Personal information
- Full name: Charles Stennett Lamb
- Born: 16 September 1972 (age 54) Macclesfield, Cheshire, England
- Batting: Right-handed
- Bowling: Right-arm fast-medium

Domestic team information
- 1994–2002: Cheshire

Career statistics
| Competition | List A |
| Matches | 4 |
| Runs scored | 6 |
| Batting average | 3.00 |
| 100s/50s | –/– |
| Top score | 5 |
| Balls bowled | 222 |
| Wickets | 2 |
| Bowling average | 59.50 |
| 5 wickets in innings | – |
| 10 wickets in match | – |
| Best bowling | 2/16 |
| Catches/stumpings | –/– |
- Source: Cricinfo, 8 April 2011

= Charles Lamb (cricketer) =

English cricketer

Charles Stennett Lamb (born 16 September 1972) is a former English cricketer. Lamb was a right-handed batsman who bowled right-arm fast-medium. He was born in Macclesfield, Cheshire.

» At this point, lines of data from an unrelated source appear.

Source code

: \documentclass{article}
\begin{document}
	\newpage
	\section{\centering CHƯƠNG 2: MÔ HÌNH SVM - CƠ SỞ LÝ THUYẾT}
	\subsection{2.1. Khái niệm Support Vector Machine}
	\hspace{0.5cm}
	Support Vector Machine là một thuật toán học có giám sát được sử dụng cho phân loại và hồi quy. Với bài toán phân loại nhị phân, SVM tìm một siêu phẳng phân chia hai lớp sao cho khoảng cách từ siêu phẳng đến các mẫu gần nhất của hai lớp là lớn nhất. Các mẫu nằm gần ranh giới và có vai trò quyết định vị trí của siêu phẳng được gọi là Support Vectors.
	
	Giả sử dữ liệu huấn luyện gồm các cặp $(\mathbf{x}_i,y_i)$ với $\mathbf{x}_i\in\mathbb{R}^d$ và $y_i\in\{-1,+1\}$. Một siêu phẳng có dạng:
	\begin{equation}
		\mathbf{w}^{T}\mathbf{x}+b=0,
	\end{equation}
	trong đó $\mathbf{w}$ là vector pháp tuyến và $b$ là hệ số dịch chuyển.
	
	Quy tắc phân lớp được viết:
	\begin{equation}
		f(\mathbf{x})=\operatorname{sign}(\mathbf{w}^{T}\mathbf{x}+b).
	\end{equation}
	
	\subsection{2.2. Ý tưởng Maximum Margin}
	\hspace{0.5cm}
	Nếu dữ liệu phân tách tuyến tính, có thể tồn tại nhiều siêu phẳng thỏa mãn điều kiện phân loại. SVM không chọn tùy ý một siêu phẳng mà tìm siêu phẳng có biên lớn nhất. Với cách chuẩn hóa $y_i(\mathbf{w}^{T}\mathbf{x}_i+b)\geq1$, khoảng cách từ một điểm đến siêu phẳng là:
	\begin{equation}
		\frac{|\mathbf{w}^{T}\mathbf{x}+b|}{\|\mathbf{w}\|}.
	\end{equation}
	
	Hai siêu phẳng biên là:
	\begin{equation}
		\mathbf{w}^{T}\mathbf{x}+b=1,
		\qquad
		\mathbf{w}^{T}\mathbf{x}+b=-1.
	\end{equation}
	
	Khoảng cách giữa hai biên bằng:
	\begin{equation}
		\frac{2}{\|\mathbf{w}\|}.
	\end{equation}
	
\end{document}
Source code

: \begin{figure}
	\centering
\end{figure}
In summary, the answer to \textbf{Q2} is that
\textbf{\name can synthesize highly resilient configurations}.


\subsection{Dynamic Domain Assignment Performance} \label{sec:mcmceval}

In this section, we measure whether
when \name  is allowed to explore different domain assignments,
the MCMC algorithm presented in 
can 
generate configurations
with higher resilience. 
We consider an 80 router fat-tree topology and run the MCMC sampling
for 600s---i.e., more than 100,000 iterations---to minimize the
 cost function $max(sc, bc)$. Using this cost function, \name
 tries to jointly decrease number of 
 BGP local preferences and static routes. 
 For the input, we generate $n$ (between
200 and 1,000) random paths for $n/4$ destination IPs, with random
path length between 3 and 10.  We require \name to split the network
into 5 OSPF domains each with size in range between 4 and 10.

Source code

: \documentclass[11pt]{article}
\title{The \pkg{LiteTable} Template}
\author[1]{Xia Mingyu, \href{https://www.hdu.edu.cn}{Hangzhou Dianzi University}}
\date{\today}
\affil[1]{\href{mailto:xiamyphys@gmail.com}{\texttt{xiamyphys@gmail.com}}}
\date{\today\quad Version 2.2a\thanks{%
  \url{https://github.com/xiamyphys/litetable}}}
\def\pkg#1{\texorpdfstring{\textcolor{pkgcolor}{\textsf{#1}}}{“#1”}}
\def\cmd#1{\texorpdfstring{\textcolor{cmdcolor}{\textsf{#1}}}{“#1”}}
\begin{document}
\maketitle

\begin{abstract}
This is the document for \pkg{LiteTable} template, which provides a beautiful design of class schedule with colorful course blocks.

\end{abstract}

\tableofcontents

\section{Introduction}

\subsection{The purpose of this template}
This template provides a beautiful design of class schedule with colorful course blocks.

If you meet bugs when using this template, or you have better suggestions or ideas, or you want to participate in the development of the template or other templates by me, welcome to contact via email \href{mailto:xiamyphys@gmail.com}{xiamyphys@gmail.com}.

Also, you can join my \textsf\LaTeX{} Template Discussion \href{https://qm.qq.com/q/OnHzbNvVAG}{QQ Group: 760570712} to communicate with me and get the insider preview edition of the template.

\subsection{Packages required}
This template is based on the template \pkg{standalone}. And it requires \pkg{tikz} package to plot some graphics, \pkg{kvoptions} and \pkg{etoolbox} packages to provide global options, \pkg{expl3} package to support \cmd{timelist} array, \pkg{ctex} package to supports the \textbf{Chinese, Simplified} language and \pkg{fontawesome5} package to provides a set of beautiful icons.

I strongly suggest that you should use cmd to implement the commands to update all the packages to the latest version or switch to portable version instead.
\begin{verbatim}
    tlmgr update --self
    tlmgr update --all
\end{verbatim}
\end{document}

Lamb made his debut for Cheshire in the 1993 Minor Counties Championship against Shropshire. Lamb played Minor counties cricket for Cheshire from 1993 to 2001, including 40 Minor Counties Championship matches and 19 MCCA Knockout Trophy matches. In 1994, he made his List A debut against Durham in NatWest Trophy. He played three further List A matches for Cheshire, the last of which came against Cornwall in the 2nd round of the 2002 Cheltenham & Gloucester Trophy which was played in 2001. In his four List A matches he took just 2 wickets at a bowling average of 59.50, with best figures of 2/16.